This is something I know a lot of my friends resist doing, particularly those who are bad with numbers.  One of the joys of being gainfully employed is that you don't have to worry as much about money; one of the many unpleasant aspects of being unemployed is you DO have to worry more about money.  One way to alleviate a lot of stress, even though it may seem like a chore, is to "look the thing in the eye." 

Find out how much you spend a month and what you're spending money on.  See if there are any expenses that are adding up that you haven't thought about or could drop from your weekly spending habits...do you need a once-a-day Starbucks fix?  Do you go eat out regularly?  Could you make these things yourself at home (for half the cost)? Do you go to the movies a lot or spend money shopping or going out for drinks? Could you cut back on some of these things?  

The goal is to go over your budget with close scrutiny and separate out things that are essential from things you can live without and see if there's anything you can cut.  Initially you shouldn't "cut till you hurt," just see if you can trim the fat a bit. 

2) Find out if there's a 99-cent store nearby

99 cent stores (where nothing in the store costs more than 99 cents, natch!), or the equal of this type of store, can sometimes be like a hidden secret--if you've never been to one you'd be amazed how often you can get the exact same things sold at a major grocery store, often for half the price, or more.  Sometimes the deals aren't as good, sometimes the product quality isn't high and there is often a stigma with such stores--either because of the "low budget" way they're set up or the people who frequent the place. 

Tip:  Get over it! 

If you really want to save some money while you're looking for a new job you can't afford NOT to at least check out your local discount stores--you can also find discount clothing stores for essential items and outlet stores often have great bargains and find yourself saving quite a lot of money.

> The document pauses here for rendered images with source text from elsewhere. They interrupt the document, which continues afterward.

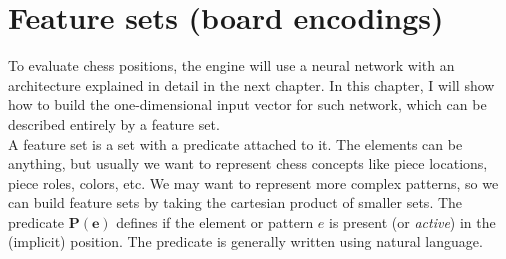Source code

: 
\newcommand{\pieceBoard}{
    \newcount\pieceindex
    \setcounter{pieceindex}{0}
    \raisebox{-7ex}{
        \centering
        \chessboard[
            tinyboard,
            showmover=false,
            margin=false,
            padding=false,
            hlabel=false,
            vlabel=false,
            pgfstyle={text},
            text=\fontsize{1.2ex}{1.2ex}\bfseries\sffamily \currentwq,
            markboard
        ]
    }
}
\newcommand{\pieceRolesTable}{
    \begin{tabular}{|l|}
        \hline
        \sympawn\ Pawn \\
        \hline
        \symknight\ Knight \\
        \hline
        \symbishop\ Bishop \\
        \hline
        \symrook\ Rook \\
        \hline
        \symqueen\ Queen \\
        \hline
        \symking\ King \\
        \hline
    \end{tabular}
}
\newcommand{\pieceColorsTable}{
    \begin{tabular}{|l|}
        \hline
        $\white$ White \\
        \hline
        $\black$ Black \\
        \hline
    \end{tabular}
}


\section{Feature sets (board encodings)}

To evaluate chess positions, the engine will use a neural network with an architecture explained in detail in the next chapter. In this chapter, I will show how to build the one-dimensional input vector for such network, which can be described entirely by a feature set. \\

A feature set is a set with a predicate attached to it. The elements can be anything, but usually we want to represent chess concepts like piece locations, piece roles, colors, etc. We may want to represent more complex patterns, so we can build feature sets by taking the cartesian product of smaller sets. The predicate $\bm{P(e)}$ defines if the element or pattern $e$ is present (or \textit{active}) in the (implicit) position. The predicate is generally written using natural language.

3) Consider buying it used

Depending on how long you think you'll be out of work, you might want to check out local charity stores or your local Goodwill where you can find clothes, furniture, and other items for a fraction of what they cost new.  You may have to sift through a lot of stuff that isn't worth much but, after all, you probably have more time on your hands anyway, right?  And there's something very satisfying about getting a great deal.  Think about anything you wouldn't mind having pre-owned--you might be surprised how far a dollar can go if you haven't looked before!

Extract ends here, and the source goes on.